I'm not sure aboutthat particular meter, but there are VXI 11 Ethernet 'scopes & multimeters, etc., that are somewhat GPIB/SCPI compatible and if you are very-lucky your existing software may work with the new drivers. I believe the same standard exists for USB and maybe RS-232, but compatible instruments seem to be rare.
ICS Electronics makes a [u]box[/u] that "translates" from GPIB to LAN. But of course, the commands would have to be 100% compatible... If the old software is looking for some as simple as the instrument ID, the new meter might fail.
Basically we have an old test rig (and I mean really old) used to automate the testing of certain devices. Some of the instruments in the rig are old and frail and need replacing. Here lies the problem...
I feel your pain! One of my Win98 machines was giving me trouble last week... It's fixed now and it's backed-up, but I don't know where some of the original software is so I don't know how I'd ever get it installed on another machine.
A couple of our products are tested with Quick Basic programs on a Windows 3.1 machine! But, we do have the source code so it could be ported to something more modern.
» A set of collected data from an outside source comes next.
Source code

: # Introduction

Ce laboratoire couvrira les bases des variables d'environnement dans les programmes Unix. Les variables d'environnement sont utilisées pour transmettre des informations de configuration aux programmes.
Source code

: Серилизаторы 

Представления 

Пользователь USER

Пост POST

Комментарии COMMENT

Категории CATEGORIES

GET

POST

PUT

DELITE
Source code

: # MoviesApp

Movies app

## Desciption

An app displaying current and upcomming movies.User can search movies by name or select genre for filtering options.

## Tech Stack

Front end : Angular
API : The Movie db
That old-reliable Win3.1 machine is probably the most reliable computer we have!
DVDdoug:
If the old software is looking for some as simple as the instrument ID, the new meter might fail.
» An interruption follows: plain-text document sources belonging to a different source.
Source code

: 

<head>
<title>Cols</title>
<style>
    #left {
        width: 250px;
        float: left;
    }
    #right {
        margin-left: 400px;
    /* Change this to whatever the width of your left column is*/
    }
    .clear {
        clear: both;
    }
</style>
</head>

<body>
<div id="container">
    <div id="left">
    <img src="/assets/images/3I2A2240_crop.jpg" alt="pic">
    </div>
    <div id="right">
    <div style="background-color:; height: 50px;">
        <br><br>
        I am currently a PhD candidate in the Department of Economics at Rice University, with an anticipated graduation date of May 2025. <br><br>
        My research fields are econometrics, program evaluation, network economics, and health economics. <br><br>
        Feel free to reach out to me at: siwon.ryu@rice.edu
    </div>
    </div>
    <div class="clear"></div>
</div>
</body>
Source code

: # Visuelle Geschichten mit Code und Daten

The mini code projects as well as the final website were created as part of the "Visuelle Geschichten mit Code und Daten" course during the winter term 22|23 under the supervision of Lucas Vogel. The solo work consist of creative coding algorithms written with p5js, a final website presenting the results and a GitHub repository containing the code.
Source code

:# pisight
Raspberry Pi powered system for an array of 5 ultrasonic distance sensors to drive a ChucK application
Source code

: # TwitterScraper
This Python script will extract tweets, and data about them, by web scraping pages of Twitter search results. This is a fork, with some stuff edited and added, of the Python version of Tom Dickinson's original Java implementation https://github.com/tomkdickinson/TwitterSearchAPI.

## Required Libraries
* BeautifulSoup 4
This is the other issue... The software does indeed scan the kit to make sure model numbers tie up. So the black box would need to have this info stored somewhere and return it when an identify query is sent, rather than returning the info of the replacement meter... Thankfully it doesn't scan for serial numbers, only model numbers so it does allow units to be replaced with like-for-like units... But still I need my Agilent to think its a 7060
I just checked, and NI max will let you set a GPIB-USB-HS adapter to not be the system controller, and set the address. So you could get an old laptop, install NI-488 software and use labview* to translate between the instruments. Then get a second GPIB-USB-HS adapter to control the 34401A (Does yours say Keysight yet?)
If you talk to the NI folks, this might even be a general solution, if you could get the adapter to respond to multiple addresses, you could use the one system to translate for multiple replacement instruments. The brute force method would use a separate GPIB-USB for each instrument you want to spoof on the old bus.
*(Or even the free microsoft C# Visual studio compiler - which is what I generally use.)
That sounds like more of a plan. I had a meeting with an NI man yesterday so hopefully we will be buying labview pro soon (and TestStand). This project may have just go a tad easier
And no, we don't have any keysight branded kit yet... In fact most of our 34401As are actually HP badge!
Yeah the TestStand software will be for something else, we have a lot of in-house systems, this project is for a customer. Our calibration systems currently use Fluke's Met/Cal, and we are growing a stronger and stronger distaste for it... So Labview and TestStand (if we buy it) will be for that purpose.
The way things are going at the mo I can't see it being long before we buy some Keysight kit, but so far I am yet to see any. I still think the test and measurement side of the business should have kept the HP brand name as that's where it all started, but that's another topic!